Personal information
- Born: May 11, 1994 (age 32) Paterson, New Jersey, U.S.
- Listed height: 6 ft 4 in (1.93 m)
- Listed weight: 185 lb (84 kg)

Career information
- High school: Northwest Cabarrus High School (Concord, North Carolina); Fork Union Military Academy (Fork Union, Virginia); Evelyn Mack Academy (Charlotte, North Carolina);
- College: Dodge City Community College (2013–2015); Sam Houston State (2015–2016); Winston-Salem State (2016–2017);
- Playing career: 2017–present
- Position: Point guard

Career history
- 2017–2018: CN Aurel Vlaicu București
- 2018–2019: Al-Khor SC
- 2019–2020: Ezzahra Sports
- 2020–2021: Ghaz Al-Shamal
- 2021: Soles de Santo Domingo Este
- 2021–2022: KB Rahoveci
- 2022: Al Hilal Benghazi
- 2022: Byblos Club
- 2023: Al-Khor SC

= Ameer Jackson =

American basketball player

Ameer Jackson (born May 11, 1994) is an American professional basketball player. After playing collegiate basketball for Sam Houston State University and Winston-Salem State University, Jackson was signed professionally for CN Aurel Vlaicu București (based in Bucharest, Romania) in 2017 to compete in the Liga I, later signing for Al-Khor in 2018 as the youngest imported player at the time for the Qatari Basketball League, where he was the top scorer for the season.
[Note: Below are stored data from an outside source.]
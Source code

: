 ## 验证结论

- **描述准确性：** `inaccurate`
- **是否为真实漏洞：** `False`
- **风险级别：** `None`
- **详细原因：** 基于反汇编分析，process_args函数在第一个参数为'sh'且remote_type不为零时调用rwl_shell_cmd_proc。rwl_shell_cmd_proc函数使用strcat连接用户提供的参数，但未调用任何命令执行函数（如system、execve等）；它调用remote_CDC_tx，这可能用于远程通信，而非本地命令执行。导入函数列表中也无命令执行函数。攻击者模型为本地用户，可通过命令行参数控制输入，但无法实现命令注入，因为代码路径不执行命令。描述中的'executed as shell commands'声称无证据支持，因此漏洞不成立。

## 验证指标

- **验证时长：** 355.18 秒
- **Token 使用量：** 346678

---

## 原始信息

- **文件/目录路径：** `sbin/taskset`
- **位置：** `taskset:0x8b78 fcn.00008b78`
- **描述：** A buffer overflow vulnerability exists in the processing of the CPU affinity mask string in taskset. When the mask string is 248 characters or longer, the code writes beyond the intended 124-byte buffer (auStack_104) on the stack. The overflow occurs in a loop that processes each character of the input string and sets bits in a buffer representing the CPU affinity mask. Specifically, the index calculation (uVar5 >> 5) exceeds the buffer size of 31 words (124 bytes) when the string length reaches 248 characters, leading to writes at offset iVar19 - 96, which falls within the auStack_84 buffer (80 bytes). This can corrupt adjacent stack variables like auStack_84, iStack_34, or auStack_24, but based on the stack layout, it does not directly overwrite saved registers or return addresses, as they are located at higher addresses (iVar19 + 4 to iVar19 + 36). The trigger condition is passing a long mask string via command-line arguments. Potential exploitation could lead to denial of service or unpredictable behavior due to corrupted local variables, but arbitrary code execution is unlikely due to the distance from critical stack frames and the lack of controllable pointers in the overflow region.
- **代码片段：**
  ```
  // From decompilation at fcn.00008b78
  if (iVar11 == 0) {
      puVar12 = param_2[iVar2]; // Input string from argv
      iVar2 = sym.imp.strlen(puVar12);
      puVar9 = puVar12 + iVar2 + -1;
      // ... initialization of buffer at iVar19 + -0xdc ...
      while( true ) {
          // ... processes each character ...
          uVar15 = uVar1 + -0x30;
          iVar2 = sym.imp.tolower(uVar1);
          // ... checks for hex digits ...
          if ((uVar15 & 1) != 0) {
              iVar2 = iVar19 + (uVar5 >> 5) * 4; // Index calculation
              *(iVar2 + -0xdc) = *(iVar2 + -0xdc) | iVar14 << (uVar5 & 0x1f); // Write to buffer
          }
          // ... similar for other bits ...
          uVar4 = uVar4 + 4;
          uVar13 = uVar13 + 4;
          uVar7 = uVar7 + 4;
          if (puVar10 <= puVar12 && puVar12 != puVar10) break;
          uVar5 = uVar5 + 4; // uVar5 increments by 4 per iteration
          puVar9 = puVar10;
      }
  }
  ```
==Early life and college career==
Jackson was born in Paterson, New Jersey in 1994, and first played varsity basketball for Northwest Cabarrus High School as a junior point guard. Traveling to Virginia, Jackson attended Fork Union Military Academy, where he was the highest scoring player for their 2011–12 season. After returning to North Carolina to attend Evelyn Mack Academy, Jackson was signed to Dodge City Community College in Kansas due to his high point averages at high school.
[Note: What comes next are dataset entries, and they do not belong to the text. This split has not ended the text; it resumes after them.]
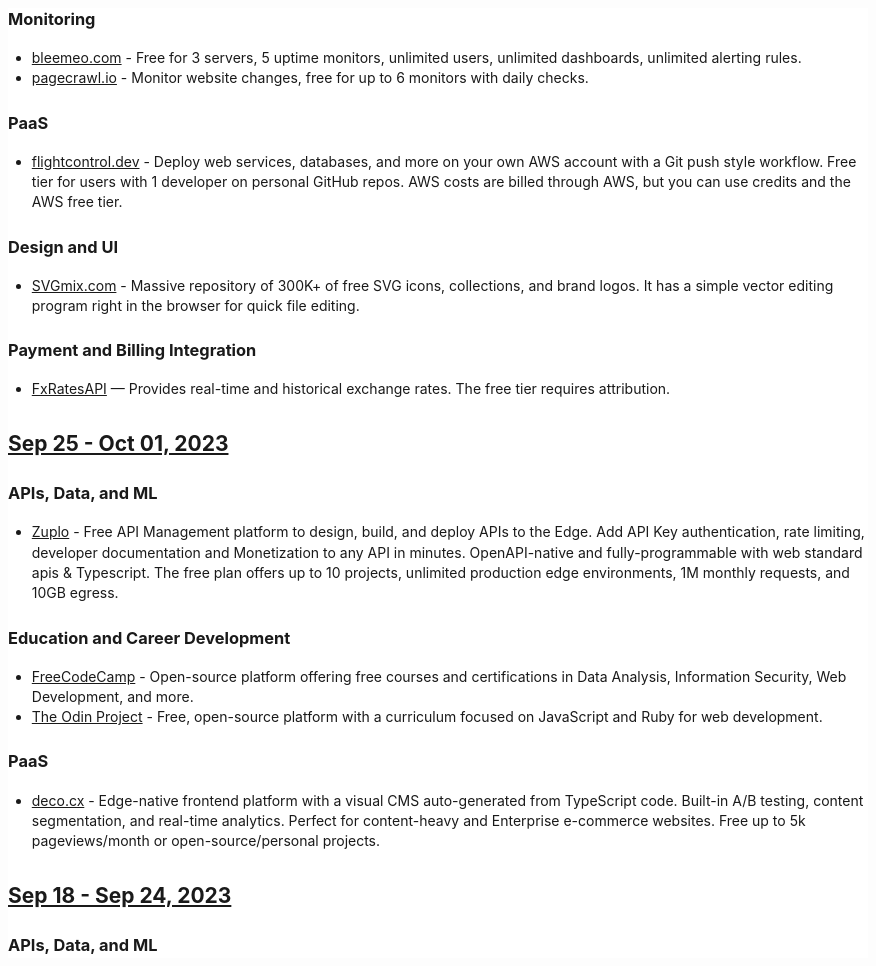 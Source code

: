 ### Monitoring

*   [bleemeo.com](https://bleemeo.com) - Free for 3 servers, 5 uptime monitors, unlimited users, unlimited dashboards, unlimited alerting rules.
*   [pagecrawl.io](https://pagecrawl.io/) -  Monitor website changes, free for up to 6 monitors with daily checks.

### PaaS

*   [flightcontrol.dev](https://flightcontrol.dev/) - Deploy web services, databases, and more on your own AWS account with a Git push style workflow. Free tier for users with 1 developer on personal GitHub repos. AWS costs are billed through AWS, but you can use credits and the AWS free tier.

### Design and UI

*   [SVGmix.com](https://www.svgmix.com/) - Massive repository of 300K+ of free SVG icons, collections, and brand logos. It has a simple vector editing program right in the browser for quick file editing.

### Payment and Billing Integration

*   [FxRatesAPI](https://fxratesapi.com) — Provides real-time and historical exchange rates. The free tier requires attribution.

## [Sep 25 - Oct 01, 2023](/content/2023/39/README.md)

### APIs, Data, and ML

*   [Zuplo](https://zuplo.com/) - Free API Management platform to design, build, and deploy APIs to the Edge. Add API Key authentication, rate limiting, developer documentation and Monetization to any API in minutes. OpenAPI-native and fully-programmable with web standard apis & Typescript. The free plan offers up to 10 projects, unlimited production edge environments, 1M monthly requests, and 10GB egress.

### Education and Career Development

*   [FreeCodeCamp](https://www.freecodecamp.org/) - Open-source platform offering free courses and certifications in Data Analysis, Information Security, Web Development, and more.
*   [The Odin Project](https://www.theodinproject.com/) - Free, open-source platform with a curriculum focused on JavaScript and Ruby for web development.

### PaaS

*   [deco.cx](https://www.deco.cx/en/dev) - Edge-native frontend platform with a visual CMS auto-generated from TypeScript code. Built-in A/B testing, content segmentation, and real-time analytics. Perfect for content-heavy and Enterprise e-commerce websites. Free up to 5k pageviews/month or open-source/personal projects.

## [Sep 18 - Sep 24, 2023](/content/2023/38/README.md)

### APIs, Data, and ML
After performing two seasons for Dodge City, Jackson signed with Sam Houston State University for the 2015–16 season, however he was benched after four games due to a torn ligament. After recovering, Jackson returned to North Carolina, transferring to the Winston-Salem State Rams for the second semester of the 2016–17 season, where he was the second-lead scorer for the season.

==Professional career==
Jackson decided to bypass his final season on the Rams and play professionally, signing with CN Aurel Vlaicu București in Bucharest to compete in the Liga I league as a point guard. In an opening match against CSU Știința București, Jackson scored 32 points, averaging 37.3 points for the season.

Jackson signed with Al-Khor SC in Qatar the 2018–19 season, as one of three imported players for the team. Jackson was the youngest imported player in the Qatari Basketball League.
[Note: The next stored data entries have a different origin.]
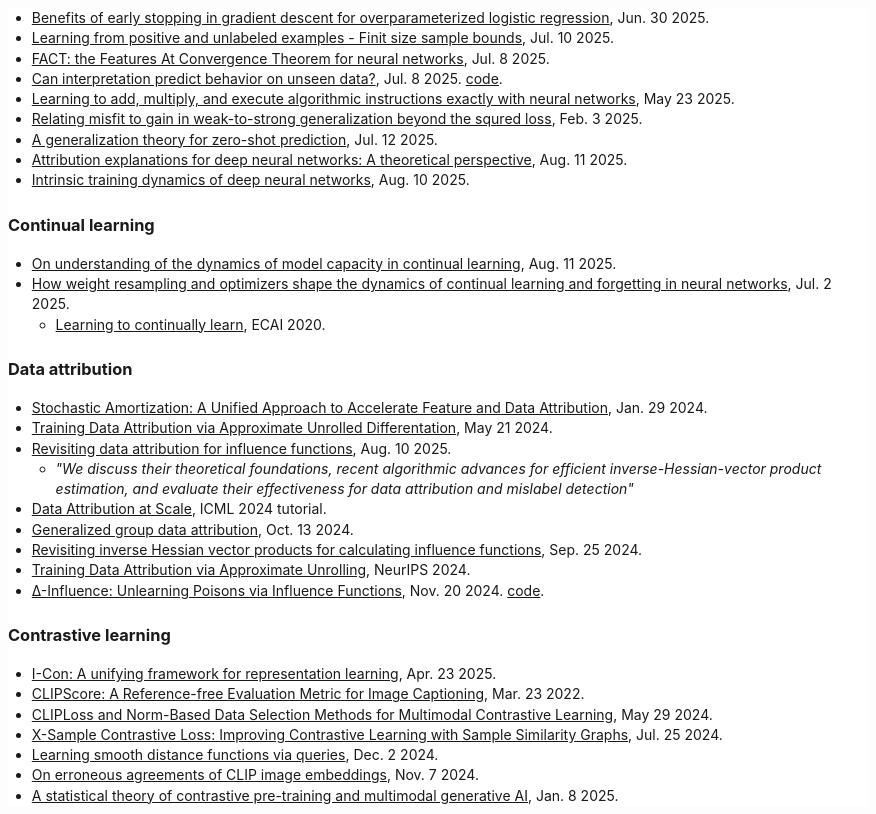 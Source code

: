- [Benefits of early stopping in gradient descent for overparameterized logistic regression](https://arxiv.org/pdf/2502.13283), Jun. 30 2025.
- [Learning from positive and unlabeled examples - Finit size sample bounds](https://arxiv.org/pdf/2507.07354), Jul. 10 2025.
- [FACT: the Features At Convergence Theorem for neural networks](https://arxiv.org/pdf/2507.05644), Jul. 8 2025.
- [Can interpretation predict behavior on unseen data?](https://arxiv.org/pdf/2507.06445), Jul. 8 2025. [code](https://github.com/vli31/id-predict-ood).
- [Learning to add, multiply, and execute algorithmic instructions exactly with neural networks](https://arxiv.org/pdf/2502.16763), May 23 2025.
- [Relating misfit to gain in weak-to-strong generalization beyond the squred loss](https://arxiv.org/pdf/2501.19105), Feb. 3 2025.
- [A generalization theory for zero-shot prediction](https://arxiv.org/pdf/2507.09128), Jul. 12 2025.
- [Attribution explanations for deep neural networks: A theoretical perspective](https://arxiv.org/pdf/2508.07636), Aug. 11 2025.
- [Intrinsic training dynamics of deep neural networks](https://arxiv.org/pdf/2508.07370), Aug. 10 2025.

### Continual learning

- [On understanding of the dynamics of model capacity in continual learning](https://arxiv.org/pdf/2508.08052), Aug. 11 2025.
- [How weight resampling and optimizers shape the dynamics of continual learning and forgetting in neural networks](https://arxiv.org/pdf/2507.01559), Jul. 2 2025.
  - [Learning to continually learn](https://ebooks.iospress.nl/doi/10.3233/FAIA200193), ECAI 2020.

### Data attribution

- [Stochastic Amortization: A Unified Approach to Accelerate Feature and Data Attribution](https://arxiv.org/pdf/2401.15866), Jan. 29 2024.
- [Training Data Attribution via Approximate Unrolled Differentation](https://arxiv.org/pdf/2405.12186), May 21 2024.
- [Revisiting data attribution for influence functions](https://arxiv.org/pdf/2508.07297), Aug. 10 2025.
  - _"We discuss their theoretical foundations, recent algorithmic advances for efficient inverse-Hessian-vector product estimation, and evaluate their effectiveness for data attribution and mislabel detection"_
- [Data Attribution at Scale](https://ml-data-tutorial.org/), ICML 2024 tutorial.
- [Generalized group data attribution](https://arxiv.org/pdf/2410.09940), Oct. 13 2024.
- [Revisiting inverse Hessian vector products for calculating influence functions](https://arxiv.org/pdf/2409.17357), Sep. 25 2024.
- [Training Data Attribution via Approximate Unrolling](https://openreview.net/pdf?id=3NaqGg92KZ), NeurIPS 2024.
- [∆-Influence: Unlearning Poisons via Influence Functions](https://arxiv.org/pdf/2411.13731), Nov. 20 2024. [code](https://github.com/andyisokay/delta-influence).

### Contrastive learning

- [I-Con: A unifying framework for representation learning](https://arxiv.org/pdf/2504.16929), Apr. 23 2025.
- [CLIPScore: A Reference-free Evaluation Metric for Image Captioning](https://arxiv.org/abs/2104.08718), Mar. 23 2022.
- [CLIPLoss and Norm-Based Data Selection Methods for Multimodal Contrastive Learning](https://arxiv.org/pdf/2405.19547), May 29 2024.
- [X-Sample Contrastive Loss: Improving Contrastive Learning with Sample Similarity Graphs](https://arxiv.org/pdf/2407.18134), Jul. 25 2024.
- [Learning smooth distance functions via queries](https://arxiv.org/pdf/2412.01290), Dec. 2 2024.
- [On erroneous agreements of CLIP image embeddings](https://arxiv.org/pdf/2411.05195), Nov. 7 2024.
- [A statistical theory of contrastive pre-training and multimodal generative AI](https://arxiv.org/pdf/2501.04641), Jan. 8 2025.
Despite Al-Khoor's poor performance in the league, Jackson had an individually great season, being the number one scorer of the league for the 2018–19 season, with an average of 24.3 points.

Jackson joined the Soles de Santo Domingo Este of the Dominican league in 2021 and averaged 7.0 points, 2.4 assists, 1.4 rebounds and 1.2 steals per game. On December 11, 2021, he signed with KB Rahoveci of the Kosovo Basketball Superleague. On March 1, 2022, Jackson signed with Al Hilal Benghazi of the Libyan Division I Basketball League.